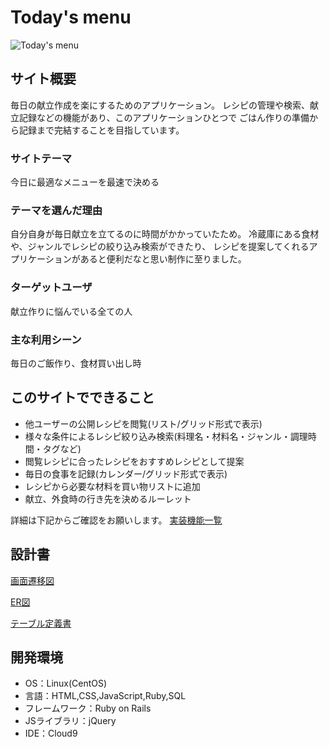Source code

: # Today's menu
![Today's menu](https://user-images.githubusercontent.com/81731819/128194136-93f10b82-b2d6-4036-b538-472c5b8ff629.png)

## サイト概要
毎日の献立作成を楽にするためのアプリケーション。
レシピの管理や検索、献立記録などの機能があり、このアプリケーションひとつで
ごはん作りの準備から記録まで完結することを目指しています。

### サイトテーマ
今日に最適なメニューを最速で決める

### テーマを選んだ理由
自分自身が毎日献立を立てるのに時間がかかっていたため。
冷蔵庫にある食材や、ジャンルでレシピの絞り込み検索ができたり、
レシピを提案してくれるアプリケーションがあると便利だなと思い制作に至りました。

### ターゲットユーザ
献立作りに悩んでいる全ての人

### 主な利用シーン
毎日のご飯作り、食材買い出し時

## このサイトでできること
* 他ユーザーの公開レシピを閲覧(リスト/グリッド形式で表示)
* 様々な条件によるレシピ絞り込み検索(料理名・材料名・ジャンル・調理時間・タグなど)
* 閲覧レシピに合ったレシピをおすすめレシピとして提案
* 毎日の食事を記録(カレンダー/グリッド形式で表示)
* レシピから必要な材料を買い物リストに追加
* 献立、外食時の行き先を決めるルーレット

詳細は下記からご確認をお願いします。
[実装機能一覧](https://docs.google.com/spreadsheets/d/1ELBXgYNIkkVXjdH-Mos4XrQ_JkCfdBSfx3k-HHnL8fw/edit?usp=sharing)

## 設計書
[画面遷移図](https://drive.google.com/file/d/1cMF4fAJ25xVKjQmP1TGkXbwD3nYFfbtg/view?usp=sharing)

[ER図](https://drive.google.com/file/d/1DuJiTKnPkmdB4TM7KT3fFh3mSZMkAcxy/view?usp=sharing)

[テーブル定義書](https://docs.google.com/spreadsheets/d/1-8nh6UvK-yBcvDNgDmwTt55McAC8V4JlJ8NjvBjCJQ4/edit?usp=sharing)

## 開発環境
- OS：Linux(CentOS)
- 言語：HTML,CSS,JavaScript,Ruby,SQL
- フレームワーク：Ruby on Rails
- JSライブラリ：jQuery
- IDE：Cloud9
* * *
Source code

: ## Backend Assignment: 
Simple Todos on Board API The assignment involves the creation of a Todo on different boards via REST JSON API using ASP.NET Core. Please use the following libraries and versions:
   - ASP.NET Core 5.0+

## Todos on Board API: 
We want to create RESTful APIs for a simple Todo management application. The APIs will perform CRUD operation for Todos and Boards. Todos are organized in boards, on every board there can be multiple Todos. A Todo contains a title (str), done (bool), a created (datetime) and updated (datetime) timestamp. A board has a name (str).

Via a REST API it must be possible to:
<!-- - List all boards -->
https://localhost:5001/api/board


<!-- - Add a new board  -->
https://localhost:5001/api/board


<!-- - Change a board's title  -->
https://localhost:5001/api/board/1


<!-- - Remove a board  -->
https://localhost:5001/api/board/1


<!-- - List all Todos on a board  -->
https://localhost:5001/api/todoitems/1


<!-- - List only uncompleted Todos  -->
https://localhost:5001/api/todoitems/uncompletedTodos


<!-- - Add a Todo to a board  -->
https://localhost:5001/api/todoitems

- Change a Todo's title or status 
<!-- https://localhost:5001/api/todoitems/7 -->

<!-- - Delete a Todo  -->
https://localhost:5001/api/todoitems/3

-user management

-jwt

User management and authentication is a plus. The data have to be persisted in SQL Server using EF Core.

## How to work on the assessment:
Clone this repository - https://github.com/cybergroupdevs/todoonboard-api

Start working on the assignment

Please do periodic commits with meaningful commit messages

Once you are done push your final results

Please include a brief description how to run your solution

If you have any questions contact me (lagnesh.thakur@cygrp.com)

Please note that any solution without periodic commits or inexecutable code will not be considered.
* * *
Prompt: From the listing above, return the lines starting at the one with "毎日のご飯作り、食材買い出し時" and ending at the one with "[ER図](https://", both kept, exactly as they appear and nothing more.

Task result:
毎日のご飯作り、食材買い出し時

## このサイトでできること
* 他ユーザーの公開レシピを閲覧(リスト/グリッド形式で表示)
* 様々な条件によるレシピ絞り込み検索(料理名・材料名・ジャンル・調理時間・タグなど)
* 閲覧レシピに合ったレシピをおすすめレシピとして提案
* 毎日の食事を記録(カレンダー/グリッド形式で表示)
* レシピから必要な材料を買い物リストに追加
* 献立、外食時の行き先を決めるルーレット

詳細は下記からご確認をお願いします。
[実装機能一覧](https://docs.google.com/spreadsheets/d/1ELBXgYNIkkVXjdH-Mos4XrQ_JkCfdBSfx3k-HHnL8fw/edit?usp=sharing)

## 設計書
[画面遷移図](https://drive.google.com/file/d/1cMF4fAJ25xVKjQmP1TGkXbwD3nYFfbtg/view?usp=sharing)

[ER図](https://drive.google.com/file/d/1DuJiTKnPkmdB4TM7KT3fFh3mSZMkAcxy/view?usp=sharing)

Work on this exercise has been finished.